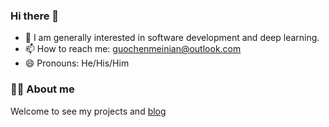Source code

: ### Hi there 👋

- 👯 I am generally interested in software development and deep learning.
- 📫 How to reach me: guochenmeinian@outlook.com
- 😄 Pronouns: He/His/Him

### 👨‍🚒 About me

Welcome to see my projects and [blog](https://main--guochenmeinian.netlify.app/about/)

☆ ☆ ☆

*WHAT THE TASK REQUIRES:* Copy the entries exactly. No pictures.

*EXERCISE SOLUTION:*
Source code

: ### Hi there 👋

- 👯 I am generally interested in software development and deep learning.
- 📫 How to reach me: guochenmeinian@outlook.com
- 😄 Pronouns: He/His/Him

### 👨‍🚒 About me

Welcome to see my projects and [blog](https://main--guochenmeinian.netlify.app/about/)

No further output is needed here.